Thursday, October 20, 2005

Banal British Chat

I read an article on the BBC news website about an American woman being granted a rare tourist visa to visit North Korea, which you can see here. I had up until the other day been very up for going to North Korea, to experience the bizarre anachronism of life there, but then I saw a documentary from Dispatches the other night which showed recent video footage smuggled out of the country by members of a fledgling resistance, and I've changed my mind entirely.

It's no secret that Pyongyang is a showcase capital where only the most loyal supporters of the regime are allowed to live so as to give the best possible impression to visitors there. But elsewhere in the country, ordinary people starve while UN food aid is sold off at a profit, people who voice dissent are either publicly executed so as to set an example or sent to "re-education camps" where an estimated 200,000 political prisoners are held in what are effectively gulags from which they never return. It is not uncommon to see dead bodies lying abandoned in the street.

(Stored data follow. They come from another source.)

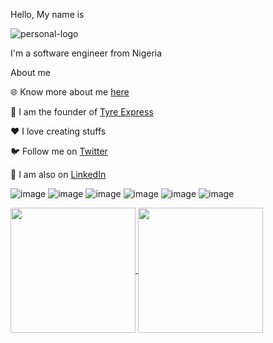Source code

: Hello, My name is

![personal-logo](https://github.com/Olutayo0910/Olutayo0910/assets/121323757/05c2820c-2c3a-43bb-a593-d30505925b4c)

I'm a software engineer from Nigeria

About me
 
🌐 Know more about me [here](https://www.olutayoogunlade.com.ng/)

💼 I am the founder of [Tyre Express](https://www.tyreexpress.ng/)

❤️ I love creating stuffs 

🐦 Follow me on [Twitter](https://twitter.com/cd_printf)

💼 I am also on [LinkedIn](https://www.linkedin.com/in/olutayo-victor-ogunlade-cpca-5644261a5)

![image](https://img.shields.io/badge/Hashnode-2962FF?style=for-the-badge&logo=hashnode&logoColor=white)
![image](https://img.shields.io/badge/C-00599C?style=for-the-badge&logo=c&logoColor=white)
![image](https://img.shields.io/badge/HTML5-E34F26?style=for-the-badge&logo=html5&logoColor=white)
![image](https://img.shields.io/badge/JavaScript-323330?style=for-the-badge&logo=javascript&logoColor=F7DF1E)
![image](https://img.shields.io/badge/Python-FFD43B?style=for-the-badge&logo=python&logoColor=blue)
![image](https://img.shields.io/badge/CSS3-1572B6?style=for-the-badge&logo=css3&logoColor=white)

<a href="https://github.com/Olutayo0910/github-readme-stats">
  <img height=200 align="center" src="https://github-readme-stats.vercel.app/api?username=Olutayo0910&hide=stars,issues&show=prs_merged&show_icons=true" />
</a>
<a href="https://github.com/Olutayo0910/convoychat">
  <img height=200 align="center" src="https://github-readme-stats.vercel.app/api/top-langs?username=Olutayo0910&layout=compact&langs_count=8&card_width=270" />
</a>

The BBC article was asking for readers' opinions, so I wrote largely what I've written above, questioning the ethics of visiting a country like this and that to visit Pyongyang knowing such brutality is occurring elsewhere is to participate willingly in the regime's propaganda. They don't seem to have published my comment, but they emailed me asking for me to take part in a pilot radio show for the BBC World Service and discuss these issues.

So I said yes, thinking that this could be a really interesting discussion and since it's only a pilot and not being broadcasted, if I screw up, then never mind. I spent some time this afternoon trying to remember stuff about the Korean war that I studied at Cambridge and was all ready to pontificate at 7.15 this evening, when they said they'd ring me.

They call and put me through to the show, which has the American woman and some photographer on it, talking about their experiences of the country. They asked me whether I had thought of visiting the North, and I replied that yes, I had, but then I saw the documentary and it changed my mind.

I expected a follow-up question to ask me why, but none came. Instead they asked the American what she thought of something else that was completely unrelated to what I'd just said. And then the presenter says:

"So as you all seem to have an affection for North Korea, my final quick question to the three of you is 'what do you think needs to be done to resolve the Korean crisis?' We're wrapping up now, so Ashley, ten seconds."

Ten seconds to resolve the Korean crisis? If only.

"Well, I think we need more dialogue and diplomacy from both sides and that the Americans need to be more positive in their approach... blah blah blah." Boring.

And affection?! I wouldn't say I have affection for a country that's repressing and murdering its own people on a massive scale, has its agents abduct Japanese schoolchildren off beaches and threatens to turn Seoul and Tokyo into a "sea of fire" with its massive arsenal of conventional weapons and/or nuclear weapons.

What a stupid show. I hope the pilot show crashes and burns and the series never gets the green light.